● Your task: Produce a verbatim copy of the records, and keep the images out of it.

● Data section:
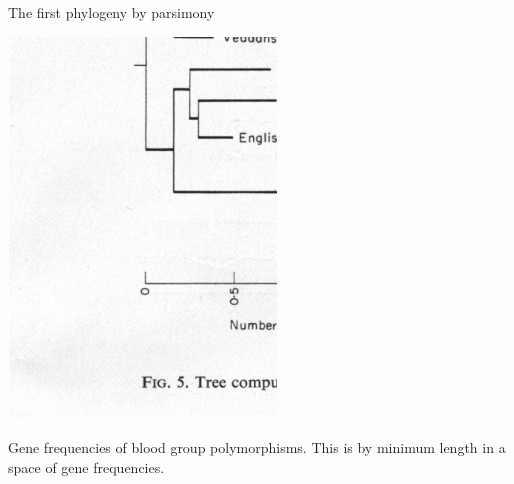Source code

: \documentclass[bluish,slideColor,colorBG,pdf]{prosper}
\begin{document}
\begin{slide}[Replace]{The first phylogeny by parsimony}

\begin{center}
\includegraphics[width=2.8in]{edwardstree3.ps}
\end{center}

Gene frequencies of blood group polymorphisms.  This is by minimum length in a space of gene frequencies.

\end{slide}
\end{document}
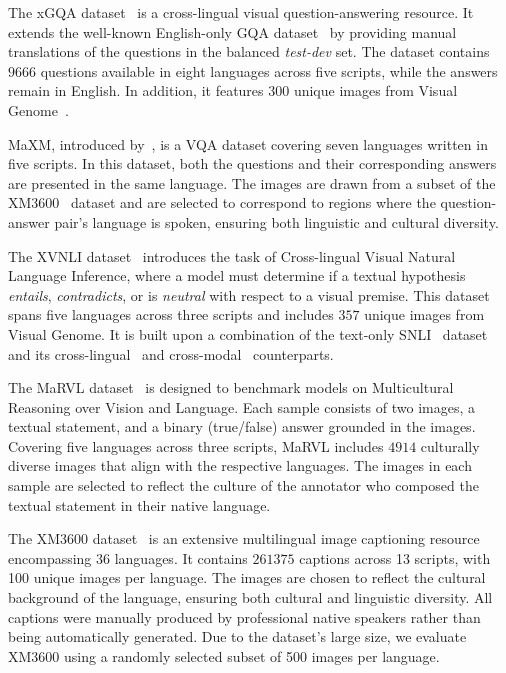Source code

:  The xGQA dataset~\citep{pfeiffer-etal-2022-xgqa} is a cross-lingual visual question-answering resource. It extends the well-known English-only GQA dataset~\citep{hudson_gqa_2019} by providing manual translations of the questions in the balanced \textit{test-dev} set. The dataset contains $9666$ questions available in eight languages across five scripts, while the answers remain in English. In addition, it features $300$ unique images from Visual Genome~\citep{krishna_visual_2017}.

%
%
MaXM, introduced by~\citet{changpinyo-etal-2023-maxm}, is a VQA dataset covering seven languages written in five scripts. In this dataset, both the questions and their corresponding answers are presented in the same language. The images are drawn from a subset of the XM3600~\citep{thapliyal_xm3600_2022} dataset and are selected to correspond to regions where the question-answer pair’s language is spoken, ensuring both linguistic and cultural diversity.

%
%
The XVNLI dataset~\citep{bugliarello-etal-2022-iglue} introduces the task of Cross-lingual Visual Natural Language Inference, where a model must determine if a textual hypothesis \textit{entails}, \textit{contradicts}, or is \textit{neutral} with respect to a visual premise. This dataset spans five languages across three scripts and includes $357$ unique images from Visual Genome. It is built upon a combination of the text-only SNLI~\citep{bowman_large_2015} dataset and its cross-lingual~\citep{agic_cli_2018} and cross-modal~\citep{xie_visual_entailment_2019} counterparts.

%
%
The MaRVL dataset~\citep{liu-etal-2021-visually} is designed to benchmark models on Multicultural Reasoning over Vision and Language. Each sample consists of two images, a textual statement, and a binary (true/false) answer grounded in the images. Covering five languages across three scripts, MaRVL includes $4914$ culturally diverse images that align with the respective languages. The images in each sample are selected to reflect the culture of the annotator who composed the textual statement in their native language.

%
%
The XM3600 dataset~\citep{thapliyal_xm3600_2022} is an extensive multilingual image captioning resource encompassing 36 languages. It contains $261375$ captions across 13 scripts, with 100 unique images per language. The images are chosen to reflect the cultural background of the language, ensuring both cultural and linguistic diversity. All captions were manually produced by professional native speakers rather than being automatically generated. Due to the dataset's large size, we evaluate XM3600 using a randomly selected subset of 500 images per language.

● Problem solution:
Source code

: \documentclass[bluish,slideColor,colorBG,pdf]{prosper}
\begin{document}
\begin{slide}[Replace]{The first phylogeny by parsimony}

\begin{center}
\includegraphics[width=2.8in]{edwardstree3.ps}
\end{center}

Gene frequencies of blood group polymorphisms.  This is by minimum length in a space of gene frequencies.

\end{slide}
\end{document}
Source code

:  The xGQA dataset~\citep{pfeiffer-etal-2022-xgqa} is a cross-lingual visual question-answering resource. It extends the well-known English-only GQA dataset~\citep{hudson_gqa_2019} by providing manual translations of the questions in the balanced \textit{test-dev} set. The dataset contains $9666$ questions available in eight languages across five scripts, while the answers remain in English. In addition, it features $300$ unique images from Visual Genome~\citep{krishna_visual_2017}.

%
%
MaXM, introduced by~\citet{changpinyo-etal-2023-maxm}, is a VQA dataset covering seven languages written in five scripts. In this dataset, both the questions and their corresponding answers are presented in the same language. The images are drawn from a subset of the XM3600~\citep{thapliyal_xm3600_2022} dataset and are selected to correspond to regions where the question-answer pair’s language is spoken, ensuring both linguistic and cultural diversity.

%
%
The XVNLI dataset~\citep{bugliarello-etal-2022-iglue} introduces the task of Cross-lingual Visual Natural Language Inference, where a model must determine if a textual hypothesis \textit{entails}, \textit{contradicts}, or is \textit{neutral} with respect to a visual premise. This dataset spans five languages across three scripts and includes $357$ unique images from Visual Genome. It is built upon a combination of the text-only SNLI~\citep{bowman_large_2015} dataset and its cross-lingual~\citep{agic_cli_2018} and cross-modal~\citep{xie_visual_entailment_2019} counterparts.

%
%
The MaRVL dataset~\citep{liu-etal-2021-visually} is designed to benchmark models on Multicultural Reasoning over Vision and Language. Each sample consists of two images, a textual statement, and a binary (true/false) answer grounded in the images. Covering five languages across three scripts, MaRVL includes $4914$ culturally diverse images that align with the respective languages. The images in each sample are selected to reflect the culture of the annotator who composed the textual statement in their native language.

%
%
The XM3600 dataset~\citep{thapliyal_xm3600_2022} is an extensive multilingual image captioning resource encompassing 36 languages. It contains $261375$ captions across 13 scripts, with 100 unique images per language. The images are chosen to reflect the cultural background of the language, ensuring both cultural and linguistic diversity. All captions were manually produced by professional native speakers rather than being automatically generated. Due to the dataset's large size, we evaluate XM3600 using a randomly selected subset of 500 images per language.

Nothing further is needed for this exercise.